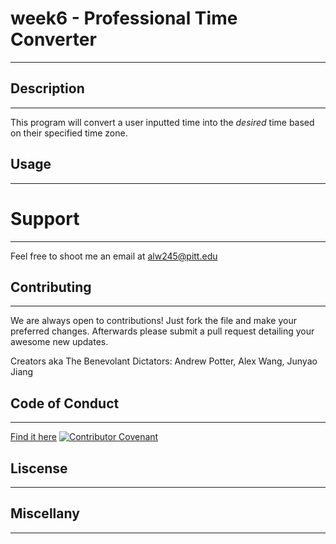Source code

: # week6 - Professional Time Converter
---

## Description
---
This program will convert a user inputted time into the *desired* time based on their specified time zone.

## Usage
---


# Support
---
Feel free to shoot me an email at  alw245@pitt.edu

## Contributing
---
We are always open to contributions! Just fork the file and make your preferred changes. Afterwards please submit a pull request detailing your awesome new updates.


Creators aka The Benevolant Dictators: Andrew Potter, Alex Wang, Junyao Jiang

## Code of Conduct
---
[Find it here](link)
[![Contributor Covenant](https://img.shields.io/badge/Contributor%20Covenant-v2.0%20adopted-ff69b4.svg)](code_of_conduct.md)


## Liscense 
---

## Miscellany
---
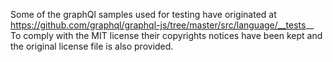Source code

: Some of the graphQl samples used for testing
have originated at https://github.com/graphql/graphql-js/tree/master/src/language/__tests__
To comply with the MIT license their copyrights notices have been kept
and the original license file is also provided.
• • •
> _Activity_
Excluding the pictures, retype the line containing "## Miscellany" and all lines after it down to the end of the data above.

> _Written solution_
## Miscellany
---
Source code

: Some of the graphQl samples used for testing
have originated at https://github.com/graphql/graphql-js/tree/master/src/language/__tests__
To comply with the MIT license their copyrights notices have been kept
and the original license file is also provided.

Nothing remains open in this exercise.